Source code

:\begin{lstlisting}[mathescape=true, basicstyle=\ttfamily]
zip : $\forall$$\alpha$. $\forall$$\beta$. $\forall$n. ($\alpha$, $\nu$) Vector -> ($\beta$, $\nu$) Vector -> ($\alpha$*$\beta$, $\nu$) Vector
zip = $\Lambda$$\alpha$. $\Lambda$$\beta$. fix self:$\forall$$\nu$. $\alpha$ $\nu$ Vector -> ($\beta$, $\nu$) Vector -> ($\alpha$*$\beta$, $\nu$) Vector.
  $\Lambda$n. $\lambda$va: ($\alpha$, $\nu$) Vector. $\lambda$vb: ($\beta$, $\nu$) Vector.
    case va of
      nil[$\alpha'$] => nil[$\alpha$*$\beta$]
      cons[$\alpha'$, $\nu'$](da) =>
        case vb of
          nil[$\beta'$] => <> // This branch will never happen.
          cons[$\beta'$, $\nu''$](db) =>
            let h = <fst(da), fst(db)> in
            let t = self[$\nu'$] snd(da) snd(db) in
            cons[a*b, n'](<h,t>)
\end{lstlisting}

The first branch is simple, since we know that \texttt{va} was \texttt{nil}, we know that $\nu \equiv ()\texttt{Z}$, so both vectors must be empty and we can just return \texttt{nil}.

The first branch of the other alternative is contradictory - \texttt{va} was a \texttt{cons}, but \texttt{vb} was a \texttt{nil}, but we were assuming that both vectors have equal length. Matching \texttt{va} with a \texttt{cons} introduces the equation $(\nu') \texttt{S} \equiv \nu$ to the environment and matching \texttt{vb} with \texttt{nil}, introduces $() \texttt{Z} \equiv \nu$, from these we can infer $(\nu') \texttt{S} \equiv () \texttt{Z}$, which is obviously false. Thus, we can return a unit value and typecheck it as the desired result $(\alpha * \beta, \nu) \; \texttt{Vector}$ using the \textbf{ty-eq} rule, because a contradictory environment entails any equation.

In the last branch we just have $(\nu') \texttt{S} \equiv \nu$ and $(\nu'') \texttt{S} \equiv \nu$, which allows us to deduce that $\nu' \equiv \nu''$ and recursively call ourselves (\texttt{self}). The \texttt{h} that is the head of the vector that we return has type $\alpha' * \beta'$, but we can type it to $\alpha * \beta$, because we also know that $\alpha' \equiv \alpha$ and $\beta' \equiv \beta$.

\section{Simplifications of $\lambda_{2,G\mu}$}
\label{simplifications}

...

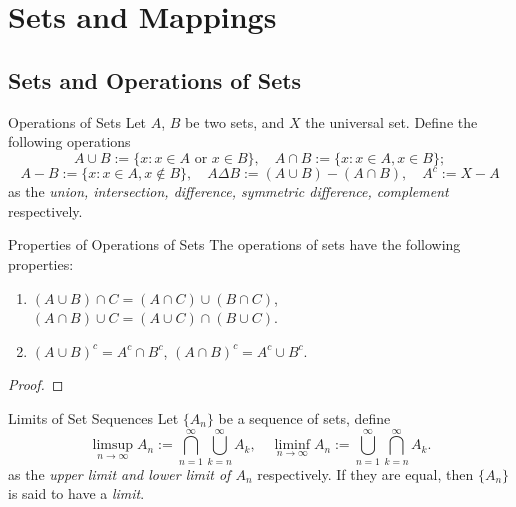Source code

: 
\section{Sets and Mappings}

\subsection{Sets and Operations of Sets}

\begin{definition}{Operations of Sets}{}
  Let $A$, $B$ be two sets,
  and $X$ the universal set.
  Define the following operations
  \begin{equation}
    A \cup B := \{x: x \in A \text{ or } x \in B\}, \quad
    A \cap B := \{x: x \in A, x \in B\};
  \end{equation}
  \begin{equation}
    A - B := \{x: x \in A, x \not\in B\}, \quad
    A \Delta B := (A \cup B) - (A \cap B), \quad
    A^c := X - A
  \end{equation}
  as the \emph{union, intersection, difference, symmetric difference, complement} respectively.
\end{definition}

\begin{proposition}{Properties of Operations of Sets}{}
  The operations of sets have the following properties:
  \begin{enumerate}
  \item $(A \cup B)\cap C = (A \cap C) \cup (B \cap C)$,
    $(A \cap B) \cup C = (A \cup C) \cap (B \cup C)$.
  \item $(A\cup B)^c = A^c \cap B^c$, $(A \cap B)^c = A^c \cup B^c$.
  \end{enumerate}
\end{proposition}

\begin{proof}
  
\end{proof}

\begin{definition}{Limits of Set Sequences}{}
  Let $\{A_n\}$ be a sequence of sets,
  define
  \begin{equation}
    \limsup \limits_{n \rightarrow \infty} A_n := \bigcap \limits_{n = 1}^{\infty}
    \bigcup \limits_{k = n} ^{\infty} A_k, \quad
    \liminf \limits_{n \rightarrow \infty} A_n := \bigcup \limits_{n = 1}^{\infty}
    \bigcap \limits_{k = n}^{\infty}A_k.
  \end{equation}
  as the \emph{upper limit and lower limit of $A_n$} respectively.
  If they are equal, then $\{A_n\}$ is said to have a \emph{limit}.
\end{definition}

WHAT NEEDS TO BE DONE = Each line of the data in which the string "return" appears needs to be copied.

YOUR RESPONSE =
The first branch is simple, since we know that \texttt{va} was \texttt{nil}, we know that $\nu \equiv ()\texttt{Z}$, so both vectors must be empty and we can just return \texttt{nil}.
The first branch of the other alternative is contradictory - \texttt{va} was a \texttt{cons}, but \texttt{vb} was a \texttt{nil}, but we were assuming that both vectors have equal length. Matching \texttt{va} with a \texttt{cons} introduces the equation $(\nu') \texttt{S} \equiv \nu$ to the environment and matching \texttt{vb} with \texttt{nil}, introduces $() \texttt{Z} \equiv \nu$, from these we can infer $(\nu') \texttt{S} \equiv () \texttt{Z}$, which is obviously false. Thus, we can return a unit value and typecheck it as the desired result $(\alpha * \beta, \nu) \; \texttt{Vector}$ using the \textbf{ty-eq} rule, because a contradictory environment entails any equation.
In the last branch we just have $(\nu') \texttt{S} \equiv \nu$ and $(\nu'') \texttt{S} \equiv \nu$, which allows us to deduce that $\nu' \equiv \nu''$ and recursively call ourselves (\texttt{self}). The \texttt{h} that is the head of the vector that we return has type $\alpha' * \beta'$, but we can type it to $\alpha * \beta$, because we also know that $\alpha' \equiv \alpha$ and $\beta' \equiv \beta$.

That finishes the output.